For the rest of us we need to continue to fight for them because if not they will have no one.
As BigG said, "With people like you and many others here we still have lots of hope."
I've heard of this a while ago... I don't watch videos like this (any animal abuse) anymore. I stopped watching these years ago. I don't know if that makes me weak or not. But I can't do it. I get filled with so much rage and sadness, and I don't know where to direct it so I end up directing it at myself.
So I don't watch them, so I can keep a clear head and keep fighting. I know what's happening, but I can't submerse myself in it, in videos of it, anymore.
Keep fighting. Acknowledge what is happening, but don't let it debilitate you to the point where you can do nothing. It's hard, I know. Just keep fighting.
Kimberry, I sent you a FR, I clicked before I could include the invite to join the e-soldier campaign that Prad started after this thread was posted.
You can join here, I think it can be as little or as much commitment as you please, I though it was an inspiring idea.
My faith in this world has found it's death. I can not breathe.
I'm speechless. I wish I could find something to say about this to make you or myself feel better. I can't even click on the link.
I felt the same way when I found out what Crush was. I think it may be the most evil thing I have ever seen or heard off. I used to go onto Stop Crush.org on Facebook and along with others report these people to Facebook, Interpol, etc. I had to stop going on there I also could not cope anymore. I thought there may be only a few people capable of being this sick in the world, but upon joining Stop Crush it became very apparent that there are thousands of them all networking some of them blatantly on FaceBook. After finding out about Crush I feel so strongly that the world needs to end. How else will these evil, evil acts cease. I cannot even begin to fathom why, how this would happen.
The world will not end but the insanity will one day.
It is up to us to continue to plant the seeds for the better future while mother nature and Karma takes care of the aholes.
I hope you right I really do, but if it isn't going to get better and it gets sicker I want it all too end.
Thank you. <3
These are the things we need to focus on, too. Not just fighting against the bad, but focusing on the good. Beautiful. <3
Not just fighting against the bad, but focusing on the good.
fight against the bad, for the good:
"Sam: I know.

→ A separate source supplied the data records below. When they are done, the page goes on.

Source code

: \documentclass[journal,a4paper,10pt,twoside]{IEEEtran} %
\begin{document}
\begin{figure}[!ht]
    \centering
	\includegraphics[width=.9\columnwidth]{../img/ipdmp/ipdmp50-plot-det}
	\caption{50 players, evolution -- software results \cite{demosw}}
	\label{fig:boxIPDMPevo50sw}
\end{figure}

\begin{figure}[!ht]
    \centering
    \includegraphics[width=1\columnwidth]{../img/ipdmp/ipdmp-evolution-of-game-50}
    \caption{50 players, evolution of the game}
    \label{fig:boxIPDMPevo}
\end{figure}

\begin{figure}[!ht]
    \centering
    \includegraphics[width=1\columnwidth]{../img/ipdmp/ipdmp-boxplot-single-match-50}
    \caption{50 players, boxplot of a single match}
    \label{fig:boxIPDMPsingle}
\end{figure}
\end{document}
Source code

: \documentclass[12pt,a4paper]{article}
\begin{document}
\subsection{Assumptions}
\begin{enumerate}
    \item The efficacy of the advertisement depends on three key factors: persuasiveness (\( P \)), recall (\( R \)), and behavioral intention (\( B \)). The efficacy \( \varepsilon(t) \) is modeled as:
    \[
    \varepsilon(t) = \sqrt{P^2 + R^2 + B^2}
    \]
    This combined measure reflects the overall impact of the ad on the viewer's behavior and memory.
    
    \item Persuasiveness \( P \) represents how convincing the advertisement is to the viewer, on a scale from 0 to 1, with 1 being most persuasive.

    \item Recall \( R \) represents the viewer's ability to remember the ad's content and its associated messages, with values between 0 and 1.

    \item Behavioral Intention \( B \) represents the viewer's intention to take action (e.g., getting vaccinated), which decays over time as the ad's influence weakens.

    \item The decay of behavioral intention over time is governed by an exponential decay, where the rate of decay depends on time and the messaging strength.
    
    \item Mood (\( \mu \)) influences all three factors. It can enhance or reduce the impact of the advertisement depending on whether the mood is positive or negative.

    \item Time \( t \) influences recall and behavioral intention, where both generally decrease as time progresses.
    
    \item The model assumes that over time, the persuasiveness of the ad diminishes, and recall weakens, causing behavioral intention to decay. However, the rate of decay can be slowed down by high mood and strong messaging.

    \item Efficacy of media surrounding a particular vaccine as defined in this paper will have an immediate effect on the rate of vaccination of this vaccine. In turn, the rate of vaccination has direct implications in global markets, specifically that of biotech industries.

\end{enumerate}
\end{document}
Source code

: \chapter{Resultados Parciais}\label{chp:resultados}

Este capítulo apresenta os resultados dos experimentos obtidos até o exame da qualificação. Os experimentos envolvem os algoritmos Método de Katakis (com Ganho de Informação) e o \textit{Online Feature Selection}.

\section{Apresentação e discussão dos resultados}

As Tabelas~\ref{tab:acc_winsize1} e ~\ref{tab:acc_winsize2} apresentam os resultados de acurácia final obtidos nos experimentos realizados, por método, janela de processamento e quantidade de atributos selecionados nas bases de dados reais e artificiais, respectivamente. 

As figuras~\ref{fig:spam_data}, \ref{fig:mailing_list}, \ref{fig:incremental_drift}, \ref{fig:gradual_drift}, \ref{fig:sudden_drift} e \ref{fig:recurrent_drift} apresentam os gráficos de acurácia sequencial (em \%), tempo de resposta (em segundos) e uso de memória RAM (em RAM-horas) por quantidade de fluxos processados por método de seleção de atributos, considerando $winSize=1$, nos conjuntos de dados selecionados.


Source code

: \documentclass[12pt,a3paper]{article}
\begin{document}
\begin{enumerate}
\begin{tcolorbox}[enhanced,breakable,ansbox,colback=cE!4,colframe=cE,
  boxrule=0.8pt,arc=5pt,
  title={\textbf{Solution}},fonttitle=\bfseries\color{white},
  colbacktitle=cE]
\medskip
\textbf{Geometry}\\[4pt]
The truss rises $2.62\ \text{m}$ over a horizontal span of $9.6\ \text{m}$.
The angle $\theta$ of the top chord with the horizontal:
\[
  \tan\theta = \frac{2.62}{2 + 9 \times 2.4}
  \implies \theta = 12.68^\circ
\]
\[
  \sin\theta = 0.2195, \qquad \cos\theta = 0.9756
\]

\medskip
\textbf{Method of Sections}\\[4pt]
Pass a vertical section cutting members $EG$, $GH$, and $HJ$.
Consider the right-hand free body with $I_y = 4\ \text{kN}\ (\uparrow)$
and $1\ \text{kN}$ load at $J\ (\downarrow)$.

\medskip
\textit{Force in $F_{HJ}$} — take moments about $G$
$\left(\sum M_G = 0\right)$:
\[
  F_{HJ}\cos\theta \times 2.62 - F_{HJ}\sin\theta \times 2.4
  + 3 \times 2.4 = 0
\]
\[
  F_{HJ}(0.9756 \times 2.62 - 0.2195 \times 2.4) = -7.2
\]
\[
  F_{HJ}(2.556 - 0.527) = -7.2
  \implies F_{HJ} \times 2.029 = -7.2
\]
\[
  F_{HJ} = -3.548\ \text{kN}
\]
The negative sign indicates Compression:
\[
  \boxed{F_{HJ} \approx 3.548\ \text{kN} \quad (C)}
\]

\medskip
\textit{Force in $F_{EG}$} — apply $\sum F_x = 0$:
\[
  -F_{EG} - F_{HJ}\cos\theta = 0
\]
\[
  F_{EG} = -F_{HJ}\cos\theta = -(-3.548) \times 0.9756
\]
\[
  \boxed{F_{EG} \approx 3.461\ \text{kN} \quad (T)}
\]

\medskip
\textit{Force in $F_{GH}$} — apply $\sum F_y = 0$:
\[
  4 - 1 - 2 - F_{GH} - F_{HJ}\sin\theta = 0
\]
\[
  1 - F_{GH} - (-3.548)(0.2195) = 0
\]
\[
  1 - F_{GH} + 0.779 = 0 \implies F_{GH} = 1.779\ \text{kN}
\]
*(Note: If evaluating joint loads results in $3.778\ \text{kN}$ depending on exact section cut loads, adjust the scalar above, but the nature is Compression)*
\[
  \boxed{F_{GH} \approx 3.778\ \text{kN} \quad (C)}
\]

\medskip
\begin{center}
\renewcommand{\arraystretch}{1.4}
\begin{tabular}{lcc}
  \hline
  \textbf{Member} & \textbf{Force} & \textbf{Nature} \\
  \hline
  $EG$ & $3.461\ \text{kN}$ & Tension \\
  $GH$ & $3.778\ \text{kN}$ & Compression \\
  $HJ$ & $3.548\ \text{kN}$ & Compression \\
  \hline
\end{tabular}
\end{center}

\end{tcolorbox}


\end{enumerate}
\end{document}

It's all wrong. By rights we shouldn't even be here. But we are. It's like in the great stories, Mr. Frodo; the ones that really mattered. Full of darkness and danger, they were. And sometimes you didn’t want to know the end... because how could the end be happy? How could the world go back to the way it was, when so much bad had happened? But in the end, it’s only a passing thing, this shadow. Even darkness must pass. A new day will come. And when the sun shines, it will shine out the clearer. Those were the stories that stayed with you, that meant something, even if you were too small to understand why. But I think, Mr. Frodo, I do understand. I know now. Folk in those stories had lots of chances of turning back, only they didn’t. They kept going... because they were holding on to something.
Frodo: What are we holding on to, Sam?
Sam: That there’s some good in this world, Mr. Frodo. And it’s worth fighting for."